• SOURCE RECORDS:
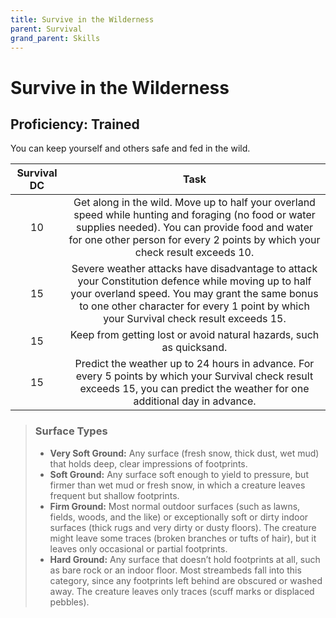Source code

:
 ```yaml
---
title: Survive in the Wilderness
parent: Survival
grand_parent: Skills
---
```


# Survive in the Wilderness
## Proficiency: Trained
You can keep yourself and others safe and fed in the wild.

| Survival DC | Task |
|:-----------:|:----:|
| 10 | Get along in the wild. Move up to half your overland speed while hunting and foraging (no food or water supplies needed). You can provide food and water for one other person for every 2 points by which your check result exceeds 10. |
| 15 | Severe weather attacks have disadvantage to attack your Constitution defence while moving up to half your overland speed. You may grant the same bonus to one other character for every 1 point by which your Survival check result exceeds 15. |
| 15 | Keep from getting lost or avoid natural hazards, such as quicksand. |
| 15 | Predict the weather up to 24 hours in advance. For every 5 points by which your Survival check result exceeds 15, you can predict the weather for one additional day in advance. |

> ### Surface Types
> * **Very Soft Ground:** Any surface (fresh snow, thick dust, wet mud) that holds deep, clear impressions of footprints.
> * **Soft Ground:** Any surface soft enough to yield to pressure, but firmer than wet mud or fresh snow, in which a creature leaves frequent but shallow footprints.
> * **Firm Ground:** Most normal outdoor surfaces (such as lawns, fields, woods, and the like) or exceptionally soft or dirty indoor surfaces (thick rugs and very dirty or dusty floors). The creature might leave some traces (broken branches or tufts of hair), but it leaves only occasional or partial footprints.
> * **Hard Ground:** Any surface that doesn’t hold footprints at all, such as bare rock or an indoor floor. Most streambeds fall into this category, since any footprints left behind are obscured or washed away. The creature leaves only traces (scuff marks or displaced pebbles).
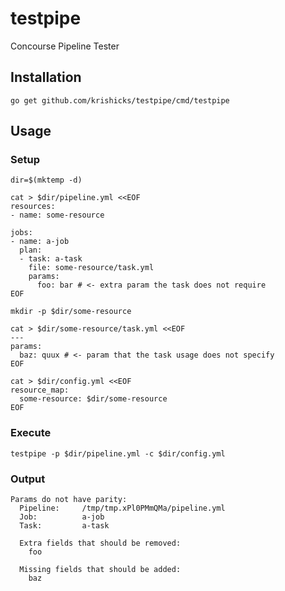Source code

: # testpipe
Concourse Pipeline Tester

## Installation

`go get github.com/krishicks/testpipe/cmd/testpipe`

## Usage

### Setup
```
dir=$(mktemp -d)

cat > $dir/pipeline.yml <<EOF
resources:
- name: some-resource

jobs:
- name: a-job
  plan:
  - task: a-task
    file: some-resource/task.yml
    params:
      foo: bar # <- extra param the task does not require
EOF

mkdir -p $dir/some-resource

cat > $dir/some-resource/task.yml <<EOF
---
params:
  baz: quux # <- param that the task usage does not specify
EOF

cat > $dir/config.yml <<EOF
resource_map:
  some-resource: $dir/some-resource
EOF
```

### Execute
```
testpipe -p $dir/pipeline.yml -c $dir/config.yml
```

### Output
```
Params do not have parity:
  Pipeline:     /tmp/tmp.xPl0PMmQMa/pipeline.yml
  Job:          a-job
  Task:         a-task

  Extra fields that should be removed:
    foo

  Missing fields that should be added:
    baz
```
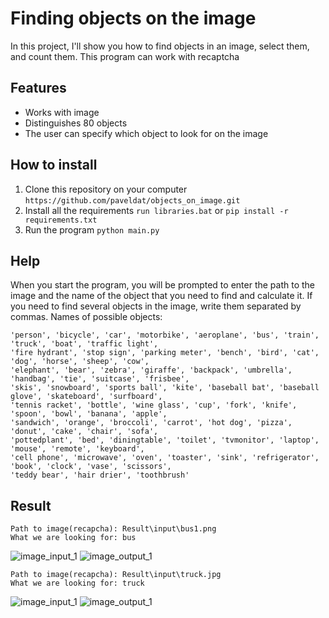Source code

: # Finding objects on the image
In this project, I'll show you how to find objects in an image, select them, and count them. This program can work with recaptcha

## Features
* Works with image
* Distinguishes 80 objects
* The user can specify which object to look for on the image

## How to install
1. Clone this repository on your computer
`https://github.com/paveldat/objects_on_image.git`
2. Install all the requirements
`run libraries.bat` or
`pip install -r requirements.txt`
3. Run the program
`python main.py`

## Help
When you start the program, you will be prompted to enter the path to the image and the name of the object that you need to find and calculate it.
If you need to find several objects in the image, write them separated by commas.
Names of possible objects:
```
'person', 'bicycle', 'car', 'motorbike', 'aeroplane', 'bus', 'train', 'truck', 'boat', 'traffic light',
'fire hydrant', 'stop sign', 'parking meter', 'bench', 'bird', 'cat', 'dog', 'horse', 'sheep', 'cow',
'elephant', 'bear', 'zebra', 'giraffe', 'backpack', 'umbrella', 'handbag', 'tie', 'suitcase', 'frisbee',
'skis', 'snowboard', 'sports ball', 'kite', 'baseball bat', 'baseball glove', 'skateboard', 'surfboard',
'tennis racket', 'bottle', 'wine glass', 'cup', 'fork', 'knife', 'spoon', 'bowl', 'banana', 'apple',
'sandwich', 'orange', 'broccoli', 'carrot', 'hot dog', 'pizza', 'donut', 'cake', 'chair', 'sofa',
'pottedplant', 'bed', 'diningtable', 'toilet', 'tvmonitor', 'laptop', 'mouse', 'remote', 'keyboard',
'cell phone', 'microwave', 'oven', 'toaster', 'sink', 'refrigerator', 'book', 'clock', 'vase', 'scissors',
'teddy bear', 'hair drier', 'toothbrush'
```

## Result
```
Path to image(recapcha): Result\input\bus1.png
What we are looking for: bus
```
![image_input_1](https://github.com/paveldat/objects_on_image/blob/main/Result/input/bus1.png)
![image_output_1](https://github.com/paveldat/objects_on_image/blob/main/Result/output/bus1.png)

```
Path to image(recapcha): Result\input\truck.jpg
What we are looking for: truck
```
![image_input_1](https://github.com/paveldat/objects_on_image/blob/main/Result/input/truck.jpg=x250)
![image_output_1](https://github.com/paveldat/objects_on_image/blob/main/Result/output/truck.png=x250)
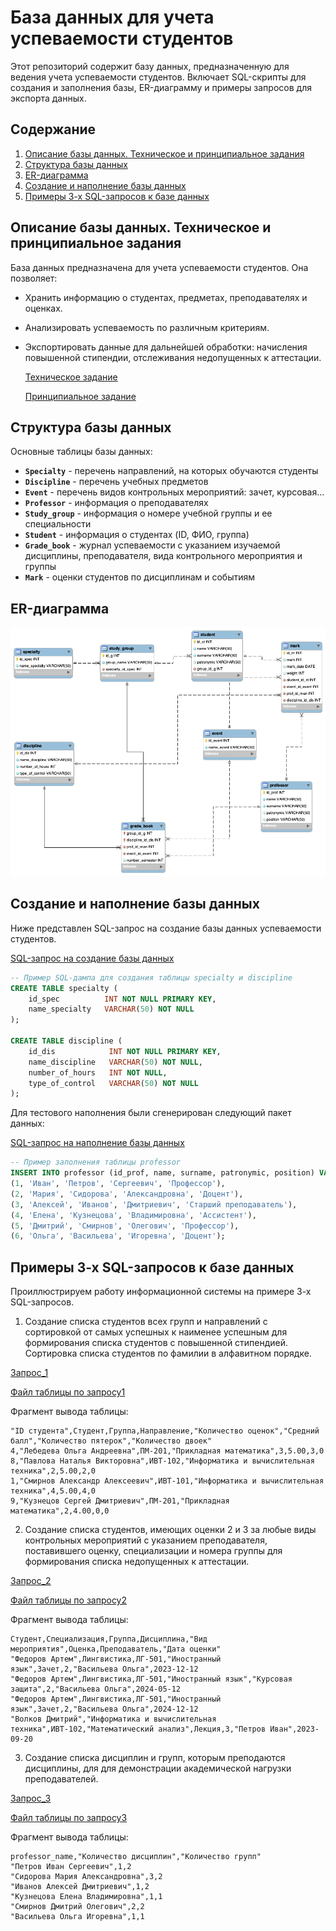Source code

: # База данных для учета успеваемости студентов

Этот репозиторий содержит базу данных, предназначенную для ведения учета успеваемости студентов. Включает SQL-скрипты для создания и заполнения базы, ER-диаграмму и примеры запросов для экспорта данных.

## Содержание
1. [Описание базы данных. Техническое и принципиальное задания](#описание-базы-данных-техническое-и-принципиальное-задания)
2. [Структура базы данных](#структура-базы-данных)
3. [ER-диаграмма](#er-диаграмма)
4. [Создание и наполнение базы данных](#создание-и-наполнение-базы-данных)
5. [Примеры 3-х SQL-запросов к базе данных](#примеры-3-х-sql-запросов-к-базе-данных)

## Описание базы данных. Техническое и принципиальное задания
База данных предназначена для учета успеваемости студентов. Она позволяет:
- Хранить информацию о студентах, предметах, преподавателях и оценках.
- Анализировать успеваемость по различным критериям.
- Экспортировать данные для дальнейшей обработки: начисления повышенной стипендии, отслеживания недопущенных к аттестации.
  
  [Техническое задание]([https://github.com/vaganova-j-a/data_base/blob/main/%D0%9F%D1%80%D0%B8%D0%BD%D1%86%D0%B8%D0%BF%D0%B8%D0%B0%D0%BB%D1%8C%D0%BD%D0%BE%D0%B5%20%D0%B7%D0%B0%D0%B4%D0%B0%D0%BD%D0%B8%D0%B5.docx](https://github.com/vaganova-j-a/data_base/blob/main/%D0%A2%D0%B5%D1%85%D0%BD%D0%B8%D1%87%D0%B5%D1%81%D0%BA%D0%BE%D0%B5%20%D0%B7%D0%B0%D0%B4%D0%B0%D0%BD%D0%B8%D0%B5.docx))
  
  [Принципиальное задание](https://github.com/vaganova-j-a/data_base/blob/main/%D0%9F%D1%80%D0%B8%D0%BD%D1%86%D0%B8%D0%BF%D0%B8%D0%B0%D0%BB%D1%8C%D0%BD%D0%BE%D0%B5%20%D0%B7%D0%B0%D0%B4%D0%B0%D0%BD%D0%B8%D0%B5.docx)

## Структура базы данных
Основные таблицы базы данных:
- **`Specialty`** - перечень направлений, на которых обучаются студенты
- **`Discipline`** - перечень учебных предметов
- **`Event`** - перечень видов контрольных мероприятий: зачет, курсовая...
- **`Professor`** - информация о преподавателях
- **`Study_group`** - информация о номере учебной группы и ее специальности
- **`Student`** - информация о студентах (ID, ФИО, группа)
- **`Grade_book`** - журнал успеваемости с указанием изучаемой дисциплины, преподавателя, вида контрольного мероприятия и группы 
- **`Mark`** - оценки студентов по дисциплинам и событиям

## ER-диаграмма
![ER-диаграмма БД](uni_bd.png)

## Создание и наполнение базы данных
Ниже представлен SQL-запрос на создание базы данных успеваемости студентов.

[SQL-запрос на создание базы данных](создание_модели_бд.sql)

```sql
-- Пример SQL-дампа для создания таблицы specialty и discipline
CREATE TABLE specialty (
    id_spec          INT NOT NULL PRIMARY KEY,
    name_specialty   VARCHAR(50) NOT NULL
);

CREATE TABLE discipline (
    id_dis            INT NOT NULL PRIMARY KEY,
    name_discipline   VARCHAR(50) NOT NULL,
    number_of_hours   INT NOT NULL,
    type_of_control   VARCHAR(50) NOT NULL
);
```

Для тестового наполнения были сгенерирован следующий пакет данных:

[SQL-запрос на наполнение базы данных](наполнение_бд.sql)

```sql
-- Пример заполнения таблицы professor
INSERT INTO professor (id_prof, name, surname, patronymic, position) VALUES
(1, 'Иван', 'Петров', 'Сергеевич', 'Профессор'),
(2, 'Мария', 'Сидорова', 'Александровна', 'Доцент'),
(3, 'Алексей', 'Иванов', 'Дмитриевич', 'Старший преподаватель'),
(4, 'Елена', 'Кузнецова', 'Владимировна', 'Ассистент'),
(5, 'Дмитрий', 'Смирнов', 'Олегович', 'Профессор'),
(6, 'Ольга', 'Васильева', 'Игоревна', 'Доцент');
```

## Примеры 3-х SQL-запросов к базе данных
Проиллюстрируем работу информационной системы на примере 3-х SQL-запросов.

1. Создание списка студентов всех групп и направлений с сортировкой от самых успешных к наименее успешным для формирования списка студентов с повышенной стипендией. Сортировка списка студентов по фамилии в алфавитном порядке.

[Запрос_1](запрос_1.sql)

[Файл таблицы по запросу1](запрос_1.csv)

Фрагмент вывода таблицы:
```csv
"ID студента",Студент,Группа,Направление,"Количество оценок","Средний балл","Количество пятерок","Количество двоек"
4,"Лебедева Ольга Андреевна",ПМ-201,"Прикладная математика",3,5.00,3,0
8,"Павлова Наталья Викторовна",ИВТ-102,"Информатика и вычислительная техника",2,5.00,2,0
1,"Смирнов Александр Алексеевич",ИВТ-101,"Информатика и вычислительная техника",4,5.00,4,0
9,"Кузнецов Сергей Дмитриевич",ПМ-201,"Прикладная математика",2,4.00,0,0
```

2. Создание списка студентов, имеющих оценки 2 и 3 за любые виды контрольных мероприятий с указанием преподавателя, поставившего оценку, специализации и номера группы для формирования списка недопущенных к аттестации.

[Запрос_2](запрос_2.sql)

[Файл таблицы по запросу2](запрос_2.csv)

Фрагмент вывода таблицы:
```csv
Студент,Специализация,Группа,Дисциплина,"Вид мероприятия",Оценка,Преподаватель,"Дата оценки"
"Федоров Артем",Лингвистика,ЛГ-501,"Иностранный язык",Зачет,2,"Васильева Ольга",2023-12-12
"Федоров Артем",Лингвистика,ЛГ-501,"Иностранный язык","Курсовая защита",2,"Васильева Ольга",2024-05-12
"Федоров Артем",Лингвистика,ЛГ-501,"Иностранный язык",Зачет,2,"Васильева Ольга",2024-12-12
"Волков Дмитрий","Информатика и вычислительная техника",ИВТ-102,"Математический анализ",Лекция,3,"Петров Иван",2023-09-20
```

3. Создание списка дисциплин и групп, которым преподаются дисциплины, для для демонстрации академической нагрузки преподавателей.
   
[Запрос_3](запрос_4.sql)

[Файл таблицы по запросу3](запрос_4.csv)

Фрагмент вывода таблицы:
```csv
professor_name,"Количество дисциплин","Количество групп"
"Петров Иван Сергеевич",1,2
"Сидорова Мария Александровна",3,2
"Иванов Алексей Дмитриевич",1,2
"Кузнецова Елена Владимировна",1,1
"Смирнов Дмитрий Олегович",2,2
"Васильева Ольга Игоревна",1,1
```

• GOAL OF THE EXERCISE:
From the data above, return every line from the line that has "# Survive in the Wilderness" up to and including the line that has "impressions of footprints.", exactly.

• TASK RESULT:
# Survive in the Wilderness
## Proficiency: Trained
You can keep yourself and others safe and fed in the wild.

| Survival DC | Task |
|:-----------:|:----:|
| 10 | Get along in the wild. Move up to half your overland speed while hunting and foraging (no food or water supplies needed). You can provide food and water for one other person for every 2 points by which your check result exceeds 10. |
| 15 | Severe weather attacks have disadvantage to attack your Constitution defence while moving up to half your overland speed. You may grant the same bonus to one other character for every 1 point by which your Survival check result exceeds 15. |
| 15 | Keep from getting lost or avoid natural hazards, such as quicksand. |
| 15 | Predict the weather up to 24 hours in advance. For every 5 points by which your Survival check result exceeds 15, you can predict the weather for one additional day in advance. |

> ### Surface Types
> * **Very Soft Ground:** Any surface (fresh snow, thick dust, wet mud) that holds deep, clear impressions of footprints.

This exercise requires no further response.